On Ruth’s screened balcony we sit, enjoying the laughter of ice in the pitcher as we recall particular men of the past, their sass, their nerve. Some of them we married, even trusted. In front of one of us, a man would love to talk about knowing the angles. Calling his bookie. His special trick of staying on the right side of the Boss. All so playful sounding, really, like he had it under control, until he didn’t.
“That was the moment,” I say, “you had to catch.”
“When he asked you for a favor in a certain tone,” says Elaine.
“Or when he introduced you to a guy he’d told you to be especially sweet to, and you—” Ruth touches her throat. “You tasted danger.”
Jackie, who has joined our group since we lost Helen, looks like she might have something to add, but doesn’t.
Elaine nods at me. “As Marie says, you had to catch the moment—and then you had to save yourself.”
“Yes,” I say. “That’s the tough part.”
We sigh, watching the little wild parakeets darting about in the bottlebrush tree below us and, farther off, the arc of sprinklers.
Then Ruth says, “Ready for cards?
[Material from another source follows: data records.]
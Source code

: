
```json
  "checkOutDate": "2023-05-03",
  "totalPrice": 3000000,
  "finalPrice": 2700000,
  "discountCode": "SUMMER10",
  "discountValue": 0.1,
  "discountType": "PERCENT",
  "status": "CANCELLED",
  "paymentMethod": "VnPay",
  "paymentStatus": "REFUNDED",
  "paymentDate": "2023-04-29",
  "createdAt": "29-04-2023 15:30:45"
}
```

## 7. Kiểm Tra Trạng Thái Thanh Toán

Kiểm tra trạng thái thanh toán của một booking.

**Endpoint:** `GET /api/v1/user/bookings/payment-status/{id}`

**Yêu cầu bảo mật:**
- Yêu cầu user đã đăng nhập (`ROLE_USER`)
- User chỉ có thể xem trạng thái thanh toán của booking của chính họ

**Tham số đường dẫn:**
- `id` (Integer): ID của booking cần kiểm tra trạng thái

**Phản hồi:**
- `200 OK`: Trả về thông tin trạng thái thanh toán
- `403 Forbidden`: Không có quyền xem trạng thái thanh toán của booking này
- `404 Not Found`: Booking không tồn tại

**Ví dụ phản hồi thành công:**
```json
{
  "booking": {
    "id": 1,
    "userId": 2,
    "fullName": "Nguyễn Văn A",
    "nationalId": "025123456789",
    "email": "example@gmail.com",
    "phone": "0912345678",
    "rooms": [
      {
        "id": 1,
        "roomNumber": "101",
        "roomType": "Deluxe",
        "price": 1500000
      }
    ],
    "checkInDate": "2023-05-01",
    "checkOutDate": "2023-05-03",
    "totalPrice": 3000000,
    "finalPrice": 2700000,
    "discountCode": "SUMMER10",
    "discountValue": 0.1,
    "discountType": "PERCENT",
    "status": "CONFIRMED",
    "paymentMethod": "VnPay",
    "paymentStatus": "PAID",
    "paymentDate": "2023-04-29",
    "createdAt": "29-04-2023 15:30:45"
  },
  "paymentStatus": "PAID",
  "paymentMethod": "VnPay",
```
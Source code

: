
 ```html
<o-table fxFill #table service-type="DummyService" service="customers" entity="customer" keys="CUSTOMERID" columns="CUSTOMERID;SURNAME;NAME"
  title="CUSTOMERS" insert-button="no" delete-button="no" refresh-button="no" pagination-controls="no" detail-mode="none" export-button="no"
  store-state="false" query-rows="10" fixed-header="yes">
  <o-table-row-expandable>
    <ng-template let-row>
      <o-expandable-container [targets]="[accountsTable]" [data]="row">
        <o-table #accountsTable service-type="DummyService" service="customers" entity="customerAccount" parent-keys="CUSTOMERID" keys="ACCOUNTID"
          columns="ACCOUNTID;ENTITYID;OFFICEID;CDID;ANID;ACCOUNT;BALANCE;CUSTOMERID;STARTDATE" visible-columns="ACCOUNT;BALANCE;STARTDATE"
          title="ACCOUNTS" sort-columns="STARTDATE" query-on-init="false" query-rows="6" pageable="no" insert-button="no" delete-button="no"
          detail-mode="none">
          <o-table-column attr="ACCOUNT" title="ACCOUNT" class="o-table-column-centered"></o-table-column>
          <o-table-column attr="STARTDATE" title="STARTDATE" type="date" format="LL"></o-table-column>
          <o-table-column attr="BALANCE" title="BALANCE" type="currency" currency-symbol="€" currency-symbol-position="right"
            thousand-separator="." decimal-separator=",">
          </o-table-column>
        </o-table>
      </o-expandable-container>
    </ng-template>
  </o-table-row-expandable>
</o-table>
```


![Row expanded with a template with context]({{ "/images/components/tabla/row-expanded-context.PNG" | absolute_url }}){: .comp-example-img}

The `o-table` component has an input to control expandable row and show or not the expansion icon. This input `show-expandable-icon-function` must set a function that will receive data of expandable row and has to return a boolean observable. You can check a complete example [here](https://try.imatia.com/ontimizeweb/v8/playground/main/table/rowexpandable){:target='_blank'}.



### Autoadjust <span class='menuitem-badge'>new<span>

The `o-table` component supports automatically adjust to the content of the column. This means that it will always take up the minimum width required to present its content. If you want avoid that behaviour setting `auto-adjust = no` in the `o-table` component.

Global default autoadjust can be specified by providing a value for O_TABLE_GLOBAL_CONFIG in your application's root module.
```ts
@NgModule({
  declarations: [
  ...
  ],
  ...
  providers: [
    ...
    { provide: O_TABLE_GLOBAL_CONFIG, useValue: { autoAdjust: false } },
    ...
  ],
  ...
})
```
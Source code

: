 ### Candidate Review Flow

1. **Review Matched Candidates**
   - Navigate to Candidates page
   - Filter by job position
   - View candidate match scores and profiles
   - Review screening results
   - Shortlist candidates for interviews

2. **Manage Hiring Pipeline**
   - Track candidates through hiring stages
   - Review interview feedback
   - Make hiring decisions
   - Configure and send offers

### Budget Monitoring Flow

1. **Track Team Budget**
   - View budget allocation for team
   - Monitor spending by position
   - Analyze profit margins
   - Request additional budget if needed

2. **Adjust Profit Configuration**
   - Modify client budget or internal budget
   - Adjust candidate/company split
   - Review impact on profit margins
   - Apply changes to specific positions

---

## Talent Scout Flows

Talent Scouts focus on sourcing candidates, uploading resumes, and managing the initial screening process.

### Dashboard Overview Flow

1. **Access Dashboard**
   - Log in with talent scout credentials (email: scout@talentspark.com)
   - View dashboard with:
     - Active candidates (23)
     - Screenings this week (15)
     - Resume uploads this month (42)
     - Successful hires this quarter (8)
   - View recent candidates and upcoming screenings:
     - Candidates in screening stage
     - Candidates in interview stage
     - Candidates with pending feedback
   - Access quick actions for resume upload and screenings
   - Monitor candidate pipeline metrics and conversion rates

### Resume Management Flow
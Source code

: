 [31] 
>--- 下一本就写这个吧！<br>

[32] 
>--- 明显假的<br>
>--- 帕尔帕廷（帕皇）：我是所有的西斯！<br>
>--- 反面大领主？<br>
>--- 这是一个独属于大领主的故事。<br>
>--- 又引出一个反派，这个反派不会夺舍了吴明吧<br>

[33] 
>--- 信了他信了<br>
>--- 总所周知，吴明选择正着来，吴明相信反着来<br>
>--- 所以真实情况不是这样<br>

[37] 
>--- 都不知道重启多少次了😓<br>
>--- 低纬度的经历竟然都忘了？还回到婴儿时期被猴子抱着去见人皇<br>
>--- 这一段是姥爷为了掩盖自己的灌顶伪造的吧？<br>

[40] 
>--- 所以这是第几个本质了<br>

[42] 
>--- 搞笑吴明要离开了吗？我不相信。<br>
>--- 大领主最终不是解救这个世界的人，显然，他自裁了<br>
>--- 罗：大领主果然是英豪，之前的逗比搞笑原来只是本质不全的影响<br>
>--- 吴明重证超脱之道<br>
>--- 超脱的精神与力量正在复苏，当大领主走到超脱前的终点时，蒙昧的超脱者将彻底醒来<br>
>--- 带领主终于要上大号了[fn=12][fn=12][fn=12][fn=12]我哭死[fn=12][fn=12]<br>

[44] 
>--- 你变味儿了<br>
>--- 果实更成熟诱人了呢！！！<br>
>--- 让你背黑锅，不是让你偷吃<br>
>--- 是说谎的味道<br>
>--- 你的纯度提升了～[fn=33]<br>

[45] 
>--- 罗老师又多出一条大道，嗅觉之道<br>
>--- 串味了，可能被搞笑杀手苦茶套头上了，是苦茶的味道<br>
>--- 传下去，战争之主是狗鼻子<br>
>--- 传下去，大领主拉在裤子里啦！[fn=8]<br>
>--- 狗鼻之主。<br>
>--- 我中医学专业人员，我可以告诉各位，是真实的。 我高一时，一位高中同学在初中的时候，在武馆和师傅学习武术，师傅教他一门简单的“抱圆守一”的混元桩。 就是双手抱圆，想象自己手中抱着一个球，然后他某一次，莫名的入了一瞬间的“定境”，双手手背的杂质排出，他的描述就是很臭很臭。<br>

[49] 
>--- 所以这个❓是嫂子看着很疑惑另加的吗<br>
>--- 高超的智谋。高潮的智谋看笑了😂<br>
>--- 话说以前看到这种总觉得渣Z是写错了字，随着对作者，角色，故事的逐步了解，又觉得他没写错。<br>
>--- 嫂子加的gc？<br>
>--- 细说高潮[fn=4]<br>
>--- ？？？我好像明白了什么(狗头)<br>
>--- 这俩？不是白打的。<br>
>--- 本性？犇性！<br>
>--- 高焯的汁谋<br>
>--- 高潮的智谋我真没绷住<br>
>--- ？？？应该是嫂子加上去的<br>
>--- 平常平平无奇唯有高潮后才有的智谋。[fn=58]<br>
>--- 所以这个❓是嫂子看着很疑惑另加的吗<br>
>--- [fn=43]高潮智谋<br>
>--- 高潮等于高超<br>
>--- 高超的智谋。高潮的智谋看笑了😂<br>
And, of course, we have to eat.”
And leaving the sliding doors open and the curtains pulled back so the breeze can follow us, we go inside.
At the sideboard, we fill square lacquer dishes from the bowls and platters we brought, and set them on Ruth’s linen-covered table. We freshen our drinks again, before we sit. We’ve been teaching pinochle to Jackie, but the complexities of scoring melds are still too much for her, so we play bridge.
Through the shuffling, dealing, and bidding, we nibble and compliment each flavor. Then we settle in. The cards unfold their patterns while we eat and rattle ice and swallow cool, astringent liquor.
After we total up the first rubber and start the next, with a glance at me, Ruth leads off, and we begin to tell our tales about the wonderful bimbos we knew who didn’t make it. But what we celebrate is the bravado it took to escape places they barely mentioned, which with us they didn’t need to. And their gorgeousness, and guts, and vivid laughs.
When we turn to her, Jackie offers us a new one, and while the sky outside blushes and fades, their names become a song that only we remember.